Koronavirüsle mücadele sürerken, depremlerin çoğalması da insanları tedirgin ediyor.

- Elazığ sallandı.

- Van sınırı sallandı.

- Ege Denizi sallandı.

- Akdeniz sallandı.

- Karadeniz'de İstanbul'a da yakın olan yerde de deprem olurken, duyulan bir ses de insanları tedirgin etti.

- Son olarak Hatay'da bugün deprem oldu.

Bunlar büyükleri.

Bir de küçükleri var.

Bu depremler ülkemizde çoğu insanımız tarafından da hissedildi.

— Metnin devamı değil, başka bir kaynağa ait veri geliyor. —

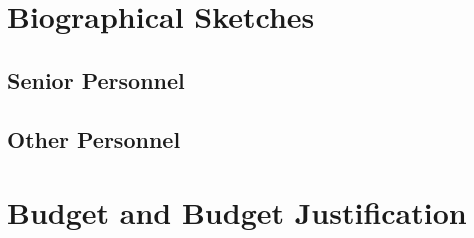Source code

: \documentclass[hidelinks,11pt]{article}
\begin{document}


\pagebreak
\section{ Biographical Sketches }

\subsection{ Senior Personnel }

\subsection{ Other Personnel }

\section{ Budget and Budget Justification  }
\end{document}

Koronavirüsle birlikte depremlerin art arda gelmesi insanlarda "Neler oluyor?" sorusunun da sorulmasına yol açarken endişe yarattı.

Hele de Karadeniz depreminde duyulan ses. 

Deprem uzmanı Prof.Dr. Naci Görür bu sesi şöyle açıkladı:

"Ülkemizin tüm Karadeniz Bölgesi, hem batı hem de doğu Pontidler, Türkiyenin en az deprem aktivitesi olan bölgelerimizden biridir. Deprem öncesi ve sırasında duyulan uğultu ve sesler deprem odağından çıkan Sismik dalgaların (P, S, vb.) arzkabuğu içerisinden geçip atmosfere ulaşıncaya kadar geçtiği ortamlardaki etkileşimler nedeniyle çıkarttığı ses ve uğultulardır." 

Naci Görür, İstanbul'dan da hissedilen Karadeniz depremi için de şu ifadeleri kullandı:

" Kanal İstanbul açıklarında, Karadeniz’in içinde bugün 4.1 büyüklüğünde bir deprem oldu. Ülkemiz sınırları boyunca, Karadeniz kıtakenarı (deniz içinde) genellikle D-B uzanımlı bindirme faylarıyla sınırlanır. 

Muhtemelen bu faylar KAF’ın batı Pontidleri (Batı Karadeniz Bölgesi-kara) Karadenize itmesi sonucu gelişmişlerdir. Bu genel bilgiden sonra şunu söyleyebilirim: bu deprem belki işte böyle bir bindirme fayının etkisiyle olmuştur."